The second half of the book concerns successful assassination plots and the difficulties that the historian faces when narrating such events. P. offers two episodes as examples, the assassination of Caligula as told by Josephus, and Appian's account of Julius Caesar's assassination. With these two narratives, the historians face slightly different problems than the authors of betrayed conspiracies and it will be useful to consider them together. Since the outcome of the plots was so well-known, the author must work to keep the reader interested; P. explores the ways that Josephus and Appian endeavor to maintain suspense throughout their narratives of the assassination. P. reviews closely the motives of Josephus in recounting the plot and analyzes the ways in which Josephus negotiates the problems of secrecy and authority. Although one might expect that the details of a successful conspiracy would have been less accessible to historians, P. shows that Josephus is remarkably confident in his narrative. Moreover, silence has a dual role here, simultaneously hindering the momentum of the conspiracy and ensuring its success. Appian, on the other hand, announces the conclusion of his narrative right at the outset (p. 112); P. suggests that because opinions were still divided on the morality of Caesar's assassination, the historian could hold the reader's attention despite having 'spoiled' the ending. People remained fascinated with the plot to kill the dictator. Appian also uses digressions as a tactic to increase suspense in the reader; although the reader knows that Caesar was killed, there is continued interest is in the 'whys' and the 'hows' of the plot's execution.
The discussion of Josephus' account is insightful and brings together many of the themes first introduced in Part One. At the same time, however, P.'s thesis that marginal figures such as slaves, women and foreigners are essential to conspiracy narratives is more difficult to maintain with the accounts of successful conspiracies. Because no one informed the authorities of the impending assassinations, there is little evidence that these figures could serve as vehicles for the conveyance of information from the private to the public sphere. This is one of the distinguishing characteristics of the conspiracies in Part Two: because the conspiracies were successful, the challenges of narrating them are different from the challenges of narrating those that were betrayed. P.'s discussion of Josephus reveals that she is aware of the reduced role that women and slaves play here, but makes an effort to include as an essential component to conspiracy narratives the metaphorical references to slaves embodied in the language surrounding the conspiracy (pp. 104-6). This extension to the metaphorical level is less convincing than P.'s earlier discussions; one senses that because marginal figures have been named as essential components to the typology of conspiracy narratives, P. is compelled to seek out evidence that fits in with that typology.

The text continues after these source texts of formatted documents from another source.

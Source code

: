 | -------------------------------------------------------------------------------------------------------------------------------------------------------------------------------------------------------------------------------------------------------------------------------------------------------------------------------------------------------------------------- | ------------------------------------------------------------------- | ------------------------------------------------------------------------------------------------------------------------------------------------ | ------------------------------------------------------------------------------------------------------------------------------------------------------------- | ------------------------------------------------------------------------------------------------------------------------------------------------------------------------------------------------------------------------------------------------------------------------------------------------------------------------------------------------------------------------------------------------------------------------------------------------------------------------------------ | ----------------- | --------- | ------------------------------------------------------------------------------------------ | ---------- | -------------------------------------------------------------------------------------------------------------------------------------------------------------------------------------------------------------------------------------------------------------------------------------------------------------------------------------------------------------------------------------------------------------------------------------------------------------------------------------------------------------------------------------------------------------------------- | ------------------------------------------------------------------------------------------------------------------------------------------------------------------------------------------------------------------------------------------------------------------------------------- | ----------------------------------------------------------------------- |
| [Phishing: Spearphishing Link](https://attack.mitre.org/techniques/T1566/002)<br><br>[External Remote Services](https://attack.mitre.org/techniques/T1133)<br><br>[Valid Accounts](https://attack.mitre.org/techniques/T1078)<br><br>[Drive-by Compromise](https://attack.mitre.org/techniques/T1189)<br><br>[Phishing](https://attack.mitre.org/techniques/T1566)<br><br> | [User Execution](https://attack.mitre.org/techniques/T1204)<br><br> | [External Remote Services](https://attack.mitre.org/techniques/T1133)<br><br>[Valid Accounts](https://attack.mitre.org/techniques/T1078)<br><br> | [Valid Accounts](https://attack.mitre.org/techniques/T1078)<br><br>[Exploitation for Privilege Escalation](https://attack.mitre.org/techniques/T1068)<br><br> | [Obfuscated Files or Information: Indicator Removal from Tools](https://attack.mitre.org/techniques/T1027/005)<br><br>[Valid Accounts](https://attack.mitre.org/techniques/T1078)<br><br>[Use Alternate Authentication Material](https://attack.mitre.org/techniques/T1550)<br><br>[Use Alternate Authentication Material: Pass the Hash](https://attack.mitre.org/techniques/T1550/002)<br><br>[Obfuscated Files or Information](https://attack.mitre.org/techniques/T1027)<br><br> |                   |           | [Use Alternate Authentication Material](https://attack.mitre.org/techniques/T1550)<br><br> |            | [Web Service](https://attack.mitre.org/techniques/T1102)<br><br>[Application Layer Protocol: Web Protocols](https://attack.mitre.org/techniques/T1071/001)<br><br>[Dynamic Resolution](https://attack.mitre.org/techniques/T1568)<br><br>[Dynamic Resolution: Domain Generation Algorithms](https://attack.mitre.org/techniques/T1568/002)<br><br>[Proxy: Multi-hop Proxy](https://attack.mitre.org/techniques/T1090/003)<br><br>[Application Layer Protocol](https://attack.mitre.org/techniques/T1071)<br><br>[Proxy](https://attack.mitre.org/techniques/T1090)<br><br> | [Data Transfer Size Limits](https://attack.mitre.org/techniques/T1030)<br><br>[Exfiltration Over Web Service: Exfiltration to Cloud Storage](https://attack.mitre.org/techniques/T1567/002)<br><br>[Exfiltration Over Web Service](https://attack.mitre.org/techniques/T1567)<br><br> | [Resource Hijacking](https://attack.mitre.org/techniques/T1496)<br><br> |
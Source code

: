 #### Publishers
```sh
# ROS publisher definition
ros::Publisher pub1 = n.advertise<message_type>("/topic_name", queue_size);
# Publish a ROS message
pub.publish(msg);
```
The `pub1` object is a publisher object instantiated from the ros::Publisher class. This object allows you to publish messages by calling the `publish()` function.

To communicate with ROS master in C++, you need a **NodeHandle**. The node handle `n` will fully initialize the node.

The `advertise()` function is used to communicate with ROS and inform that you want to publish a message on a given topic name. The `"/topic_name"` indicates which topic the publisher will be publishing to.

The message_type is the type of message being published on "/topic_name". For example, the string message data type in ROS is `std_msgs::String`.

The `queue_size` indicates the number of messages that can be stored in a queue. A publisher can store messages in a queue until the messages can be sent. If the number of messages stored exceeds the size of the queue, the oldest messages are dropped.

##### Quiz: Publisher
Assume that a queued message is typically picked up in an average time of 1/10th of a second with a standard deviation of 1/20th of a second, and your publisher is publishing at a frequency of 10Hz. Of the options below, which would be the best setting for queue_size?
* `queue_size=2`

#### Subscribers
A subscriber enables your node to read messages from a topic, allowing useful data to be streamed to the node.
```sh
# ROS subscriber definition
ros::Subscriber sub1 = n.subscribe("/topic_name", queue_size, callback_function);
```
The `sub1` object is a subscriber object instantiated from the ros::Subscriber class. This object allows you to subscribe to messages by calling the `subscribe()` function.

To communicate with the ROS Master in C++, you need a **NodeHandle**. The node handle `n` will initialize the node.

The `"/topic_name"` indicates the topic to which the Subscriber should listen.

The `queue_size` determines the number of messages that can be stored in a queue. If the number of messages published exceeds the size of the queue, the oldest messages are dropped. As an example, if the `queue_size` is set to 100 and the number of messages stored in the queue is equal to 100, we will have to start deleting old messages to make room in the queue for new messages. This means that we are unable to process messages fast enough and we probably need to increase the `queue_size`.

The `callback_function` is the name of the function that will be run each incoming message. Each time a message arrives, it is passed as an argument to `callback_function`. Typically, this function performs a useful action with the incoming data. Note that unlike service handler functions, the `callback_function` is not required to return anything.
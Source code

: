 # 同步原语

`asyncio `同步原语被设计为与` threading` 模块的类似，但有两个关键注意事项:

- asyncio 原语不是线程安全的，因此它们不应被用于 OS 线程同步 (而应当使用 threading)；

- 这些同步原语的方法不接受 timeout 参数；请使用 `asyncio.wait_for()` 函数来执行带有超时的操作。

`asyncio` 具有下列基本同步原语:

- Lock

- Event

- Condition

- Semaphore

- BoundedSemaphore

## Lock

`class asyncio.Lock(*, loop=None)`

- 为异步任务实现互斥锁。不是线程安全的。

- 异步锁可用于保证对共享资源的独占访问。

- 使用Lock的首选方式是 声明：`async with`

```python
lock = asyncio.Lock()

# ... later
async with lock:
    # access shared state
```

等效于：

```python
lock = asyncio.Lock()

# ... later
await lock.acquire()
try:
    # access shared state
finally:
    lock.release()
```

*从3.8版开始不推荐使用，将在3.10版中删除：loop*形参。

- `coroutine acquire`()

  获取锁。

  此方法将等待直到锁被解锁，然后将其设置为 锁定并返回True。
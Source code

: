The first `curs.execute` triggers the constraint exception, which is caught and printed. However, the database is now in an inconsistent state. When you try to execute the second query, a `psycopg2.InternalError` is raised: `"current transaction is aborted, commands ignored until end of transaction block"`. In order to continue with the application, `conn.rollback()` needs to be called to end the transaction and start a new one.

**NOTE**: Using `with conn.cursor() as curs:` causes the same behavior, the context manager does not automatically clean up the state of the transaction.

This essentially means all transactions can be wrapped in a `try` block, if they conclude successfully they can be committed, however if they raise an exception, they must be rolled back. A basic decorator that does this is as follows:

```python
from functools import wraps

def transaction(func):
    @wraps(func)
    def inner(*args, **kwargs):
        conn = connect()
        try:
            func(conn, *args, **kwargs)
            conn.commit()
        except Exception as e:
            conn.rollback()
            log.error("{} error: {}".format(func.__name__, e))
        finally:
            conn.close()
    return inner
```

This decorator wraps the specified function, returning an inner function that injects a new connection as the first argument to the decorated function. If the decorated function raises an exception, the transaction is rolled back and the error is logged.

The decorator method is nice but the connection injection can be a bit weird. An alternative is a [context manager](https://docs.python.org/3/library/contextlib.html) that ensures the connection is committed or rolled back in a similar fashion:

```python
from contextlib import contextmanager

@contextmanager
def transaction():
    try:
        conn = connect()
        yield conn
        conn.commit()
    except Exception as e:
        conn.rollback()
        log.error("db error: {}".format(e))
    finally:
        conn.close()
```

The same can be said for the participation of women in the plot to kill Caesar. As P. rightly observes, only one woman was involved in this conspiracy, Brutus' wife Porcia. Appian does not include Porcia in his narrative, but mentions her death. After a discussion of Porcia's self-mutilation as a test of her strength, as it appears in other sources, P. asserts that Porcia set an example of fortitude that informed the depictions of women involved in conspiracies recounted by later authors. Thus, although Porcia has no major role in Appian's narrative, and although women and slaves are not readily apparent in Josephus, it is worth noting that because Josephus and Appian are relatively late sources, the weak attempts to include women and slaves may be a recognition on their part that such characters are expected to appear in conspiracy narratives. That is, if P.'s typology is correct for the earlier accounts of Sallust and Livy, it is possible that Appian and Josephus modeled their narratives on these earlier examples.
The importance of P.'s book lies in its thoughtful and innovative approach to Roman historiography, especially in its close readings of the conspiracies it considers. P. has provided a theoretically informed reading of some of the major Roman historians; by taking up the relatively common phenomenon of conspiracy in Roman history, the book calls attention to the ways that historians negotiated significant epistemological gaps in their attempts to achieve narrative continuity. Such an approach is a welcome and useful contribution to the study of historiography.
1. For example, Tore Janson, Latin Prose Prefaces: Studies in Literary Conventions (Stockholm: Almqvist & Wiksell, 1968) and Elmar Herkommer, Die Topoi in den Proömien der römischen Geschichtswerke (Diss. Tübingen, 1968).